Almost - but we're doing something a little different with ours.

The College of Science and Engineering produced a series of posters
that promoted our majors, with the idea that faculty would staff
booths and discuss their departments and majors with students.

The idea of QR codes came up, but like it has been mentioned here, I
thought it was odd to produce a code that just contained a ULR when a
vanity URL would be easier to produce and remember. So instead, I set
up the QR code to contain contact information for the department/major
being visited as an encoded Vcard.

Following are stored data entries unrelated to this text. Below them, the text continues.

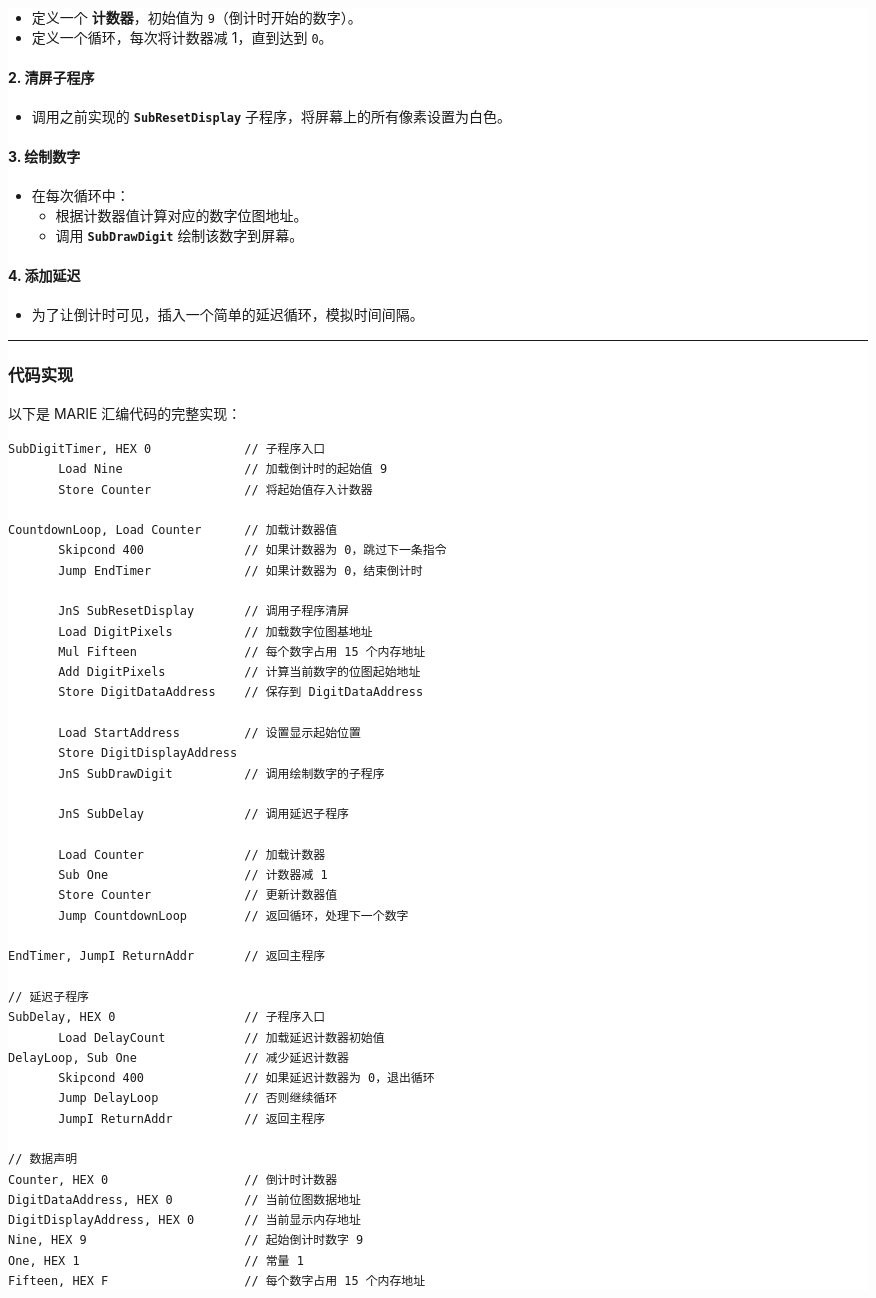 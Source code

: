 - 定义一个 **计数器**，初始值为 `9`（倒计时开始的数字）。
- 定义一个循环，每次将计数器减 1，直到达到 `0`。

#### **2. 清屏子程序**

- 调用之前实现的 **`SubResetDisplay`** 子程序，将屏幕上的所有像素设置为白色。

#### **3. 绘制数字**

- 在每次循环中：
  - 根据计数器值计算对应的数字位图地址。
  - 调用 **`SubDrawDigit`** 绘制该数字到屏幕。

#### **4. 添加延迟**

- 为了让倒计时可见，插入一个简单的延迟循环，模拟时间间隔。

------

### **代码实现**

以下是 MARIE 汇编代码的完整实现：

```assembly
SubDigitTimer, HEX 0             // 子程序入口
       Load Nine                 // 加载倒计时的起始值 9
       Store Counter             // 将起始值存入计数器

CountdownLoop, Load Counter      // 加载计数器值
       Skipcond 400              // 如果计数器为 0，跳过下一条指令
       Jump EndTimer             // 如果计数器为 0，结束倒计时

       JnS SubResetDisplay       // 调用子程序清屏
       Load DigitPixels          // 加载数字位图基地址
       Mul Fifteen               // 每个数字占用 15 个内存地址
       Add DigitPixels           // 计算当前数字的位图起始地址
       Store DigitDataAddress    // 保存到 DigitDataAddress

       Load StartAddress         // 设置显示起始位置
       Store DigitDisplayAddress
       JnS SubDrawDigit          // 调用绘制数字的子程序

       JnS SubDelay              // 调用延迟子程序

       Load Counter              // 加载计数器
       Sub One                   // 计数器减 1
       Store Counter             // 更新计数器值
       Jump CountdownLoop        // 返回循环，处理下一个数字

EndTimer, JumpI ReturnAddr       // 返回主程序

// 延迟子程序
SubDelay, HEX 0                  // 子程序入口
       Load DelayCount           // 加载延迟计数器初始值
DelayLoop, Sub One               // 减少延迟计数器
       Skipcond 400              // 如果延迟计数器为 0，退出循环
       Jump DelayLoop            // 否则继续循环
       JumpI ReturnAddr          // 返回主程序

// 数据声明
Counter, HEX 0                   // 倒计时计数器
DigitDataAddress, HEX 0          // 当前位图数据地址
DigitDisplayAddress, HEX 0       // 当前显示内存地址
Nine, HEX 9                      // 起始倒计时数字 9
One, HEX 1                       // 常量 1
Fifteen, HEX F                   // 每个数字占用 15 个内存地址
``` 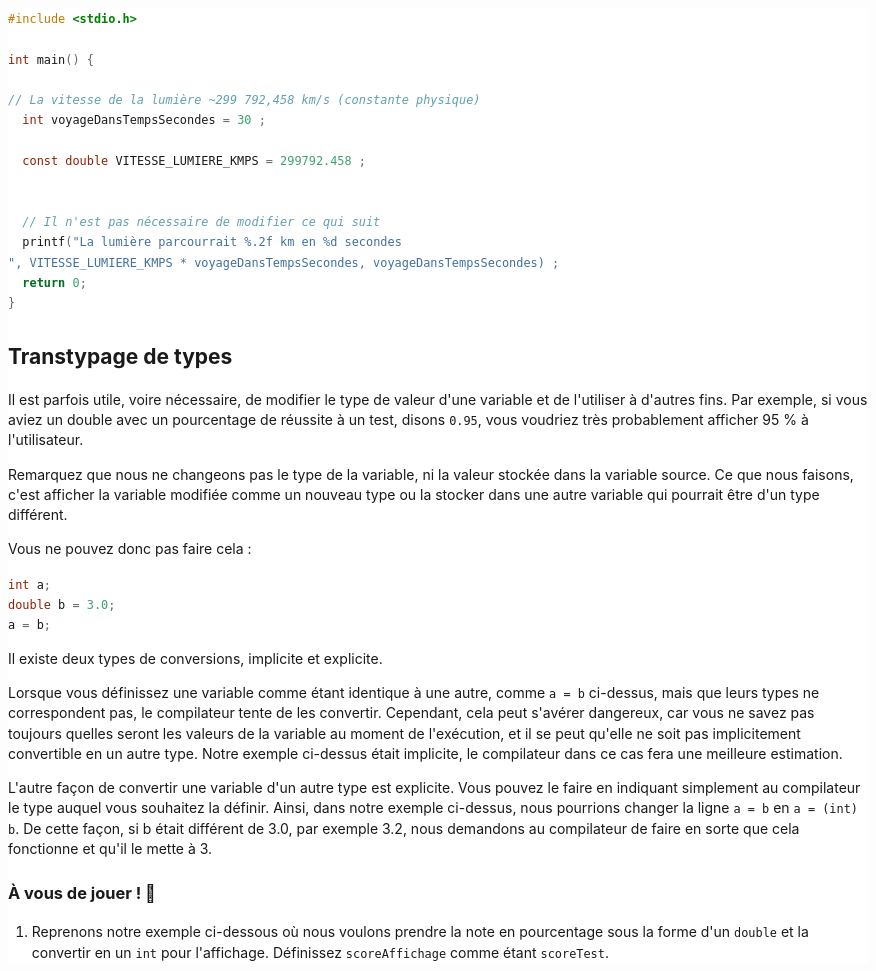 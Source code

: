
 ```c
#include <stdio.h>

int main() {

// La vitesse de la lumière ~299 792,458 km/s (constante physique)
  int voyageDansTempsSecondes = 30 ;

  const double VITESSE_LUMIERE_KMPS = 299792.458 ;


  // Il n'est pas nécessaire de modifier ce qui suit
  printf("La lumière parcourrait %.2f km en %d secondes
", VITESSE_LUMIERE_KMPS * voyageDansTempsSecondes, voyageDansTempsSecondes) ;
  return 0;
}
```

## Transtypage de types

Il est parfois utile, voire nécessaire, de modifier le type de valeur d'une variable et de l'utiliser à d'autres fins. Par exemple, si vous aviez un double avec un pourcentage de réussite à un test, disons `0.95`, vous voudriez très probablement afficher 95 % à l'utilisateur.

Remarquez que nous ne changeons pas le type de la variable, ni la valeur stockée dans la variable source. Ce que nous faisons, c'est afficher la variable modifiée comme un nouveau type ou la stocker dans une autre variable qui pourrait être d'un type différent.

Vous ne pouvez donc pas faire cela :

```c
int a;
double b = 3.0;
a = b;
```

Il existe deux types de conversions, implicite et explicite.

Lorsque vous définissez une variable comme étant identique à une autre, comme `a = b` ci-dessus, mais que leurs types ne correspondent pas, le compilateur tente de les convertir. Cependant, cela peut s'avérer dangereux, car vous ne savez pas toujours quelles seront les valeurs de la variable au moment de l'exécution, et il se peut qu'elle ne soit pas implicitement convertible en un autre type. Notre exemple ci-dessus était implicite, le compilateur dans ce cas fera une meilleure estimation.

L'autre façon de convertir une variable d'un autre type est explicite. Vous pouvez le faire en indiquant simplement au compilateur le type auquel vous souhaitez la définir. Ainsi, dans notre exemple ci-dessus, nous pourrions changer la ligne `a = b` en `a = (int)b`. De cette façon, si b était différent de 3.0, par exemple 3.2, nous demandons au compilateur de faire en sorte que cela fonctionne et qu'il le mette à 3.

### À vous de jouer ! 🤠

1. Reprenons notre exemple ci-dessous où nous voulons prendre la note en pourcentage sous la forme d'un `double` et la convertir en un `int` pour l'affichage. Définissez `scoreAffichage` comme étant `scoreTest`.

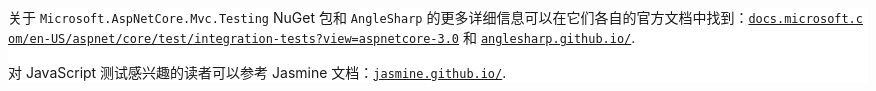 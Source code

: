 关于 `Microsoft.AspNetCore.Mvc.Testing` NuGet 包和 `AngleSharp` 的更多详细信息可以在它们各自的官方文档中找到：[`docs.microsoft.com/en-US/aspnet/core/test/integration-tests?view=aspnetcore-3.0`](https://docs.microsoft.com/en-US/aspnet/core/test/integration-tests?view=aspnetcore-3.0) 和 [`anglesharp.github.io/`](https://anglesharp.github.io/).

对 JavaScript 测试感兴趣的读者可以参考 Jasmine 文档：[`jasmine.github.io/`](https://jasmine.github.io/).
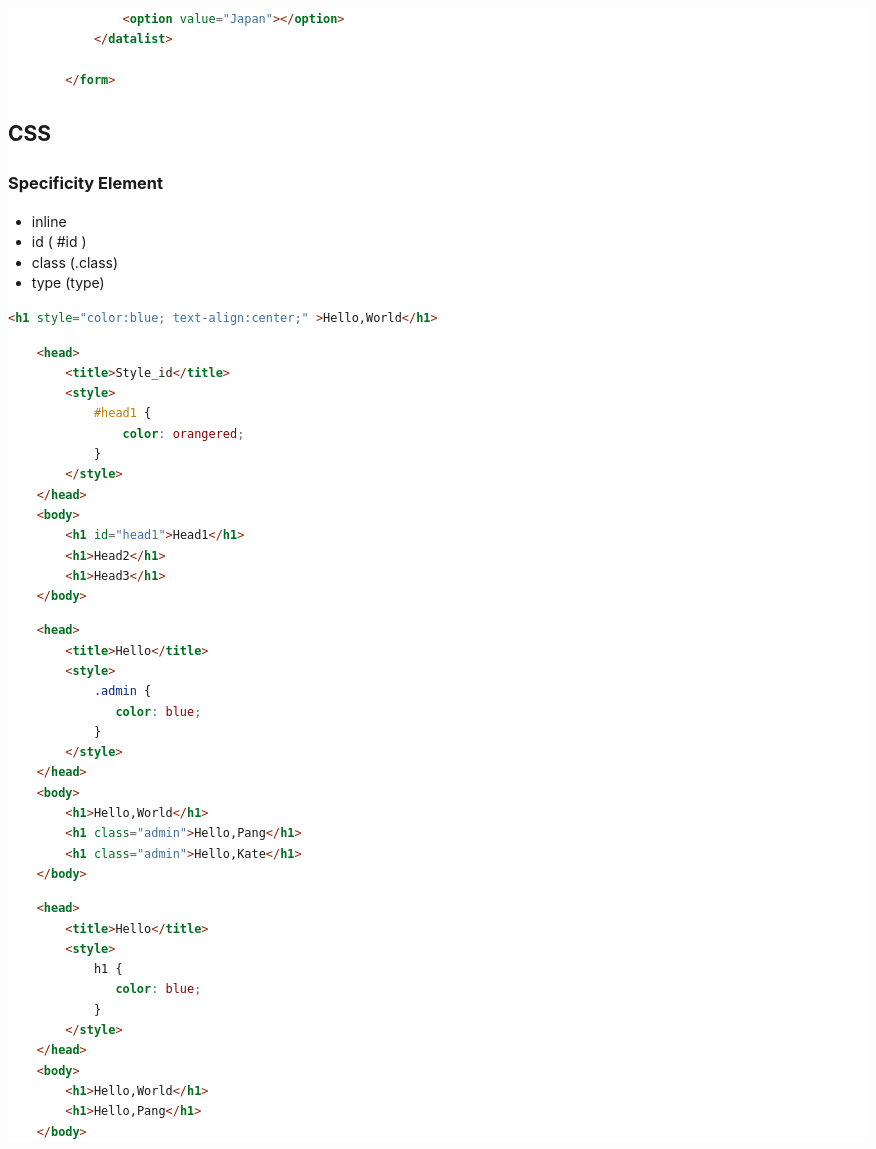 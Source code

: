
 ```html
                <option value="Japan"></option> 
            </datalist>

        </form>
```



## CSS

### Specificity Element

- inline
- id   ( #id )
- class (.class)
- type (type)

```html
<h1 style="color:blue; text-align:center;" >Hello,World</h1>
```

```html
    <head>
        <title>Style_id</title>
        <style>
            #head1 {
                color: orangered;
            }
        </style>
    </head>
    <body>
        <h1 id="head1">Head1</h1>
        <h1>Head2</h1>
        <h1>Head3</h1>
    </body>
```

```html
    <head>
        <title>Hello</title>
        <style>
            .admin {
               color: blue; 
            }
        </style>
    </head>
    <body>
        <h1>Hello,World</h1>
        <h1 class="admin">Hello,Pang</h1>
        <h1 class="admin">Hello,Kate</h1>
    </body>
```

```html
    <head>
        <title>Hello</title>
        <style>
            h1 {
               color: blue; 
            }
        </style>
    </head>
    <body>
        <h1>Hello,World</h1>
        <h1>Hello,Pang</h1>
    </body>
``` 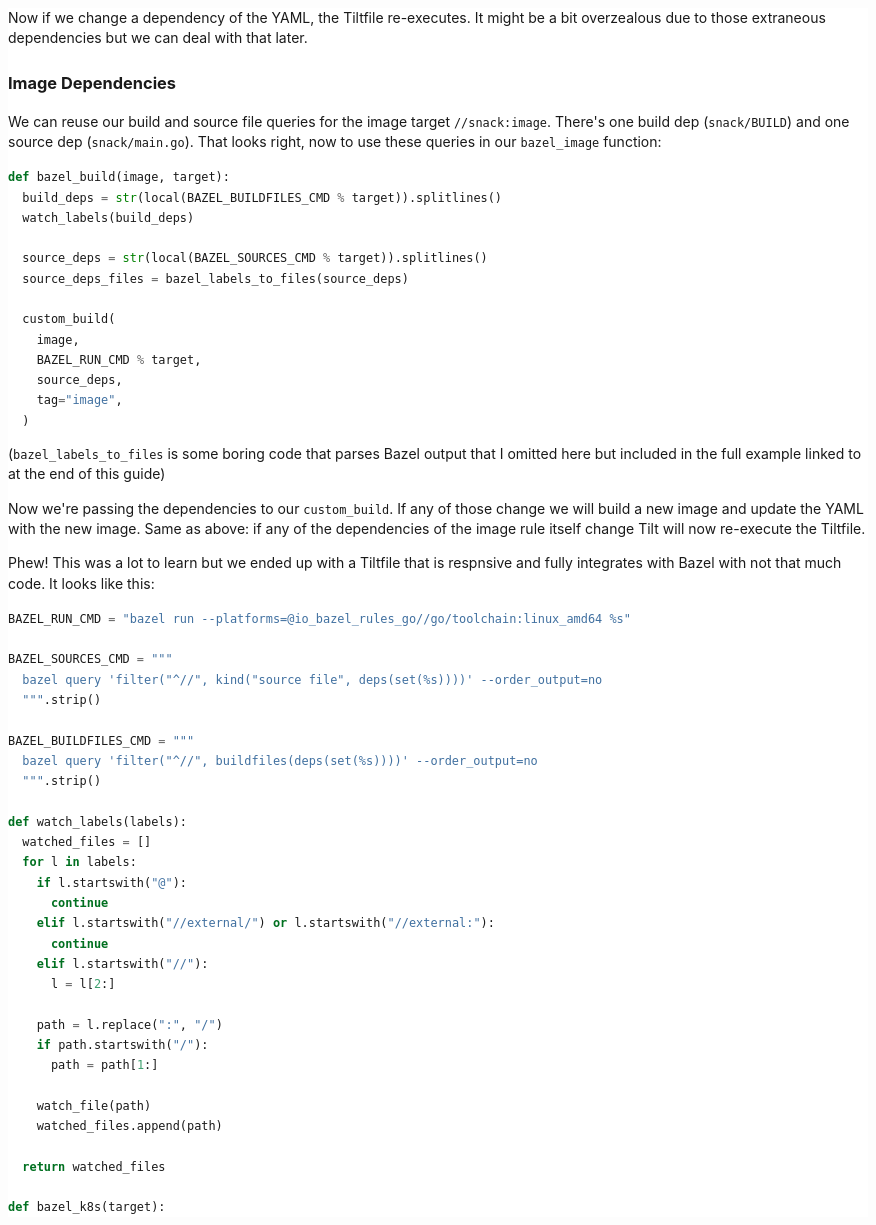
 ```python
```

Now if we change a dependency of the YAML, the Tiltfile re-executes. It might be a bit overzealous due to those extraneous dependencies but we can deal with that later.

### Image Dependencies
We can reuse our build and source file queries for the image target `//snack:image`. There's one build dep (`snack/BUILD`) and one source dep (`snack/main.go`). That looks right, now to use these queries in our `bazel_image` function:

```python
def bazel_build(image, target):
  build_deps = str(local(BAZEL_BUILDFILES_CMD % target)).splitlines()
  watch_labels(build_deps)

  source_deps = str(local(BAZEL_SOURCES_CMD % target)).splitlines()
  source_deps_files = bazel_labels_to_files(source_deps)

  custom_build(
    image,
    BAZEL_RUN_CMD % target,
    source_deps,
    tag="image",
  )
```
(`bazel_labels_to_files` is some boring code that parses Bazel output that I omitted here but included in the full example linked to at the end of this guide)

Now we're passing the dependencies to our `custom_build`. If any of those change we will build a new image and update the YAML with the new image. Same as above: if any of the dependencies of the image rule itself change Tilt will now re-execute the Tiltfile.

Phew! This was a lot to learn but we ended up with a Tiltfile that is respnsive and fully integrates with Bazel with not that much code. It looks like this:

```python
BAZEL_RUN_CMD = "bazel run --platforms=@io_bazel_rules_go//go/toolchain:linux_amd64 %s"

BAZEL_SOURCES_CMD = """
  bazel query 'filter("^//", kind("source file", deps(set(%s))))' --order_output=no
  """.strip()

BAZEL_BUILDFILES_CMD = """
  bazel query 'filter("^//", buildfiles(deps(set(%s))))' --order_output=no
  """.strip()

def watch_labels(labels):
  watched_files = []
  for l in labels:
    if l.startswith("@"):
      continue
    elif l.startswith("//external/") or l.startswith("//external:"):
      continue
    elif l.startswith("//"):
      l = l[2:]

    path = l.replace(":", "/")
    if path.startswith("/"):
      path = path[1:]

    watch_file(path)
    watched_files.append(path)

  return watched_files

def bazel_k8s(target):
```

I included department name, email,
web and mailing address, so if the visitors wanted a take-away, they
could scan the code and put the department info in their phone for
later reference.

Size of the QR graphic was important - I tested our using my
first-generation iPhone, which has a (relatively) poor quality camera.
Given that students might be several feet away from the poster, with
potentially no ability to zoom, the image needed to be large (8"
sounds about right) and sufficient white space needed to be around the
image so as to not confuse the camera.

On a related note, we're currently looking into using digital
signage/displays for our new building and I've been exploring best
practices for content and presentation. I've seen some digital signs
that use QR codes and it always makes laugh. Because the majority of
displays around campus are mounted at least 7-9 feet high, the size of
the code graphic isn't large enough to make phone capture even
possible. And usually in those cases, they are acting as a Web link,
so a vanity URL would have been a better way to go.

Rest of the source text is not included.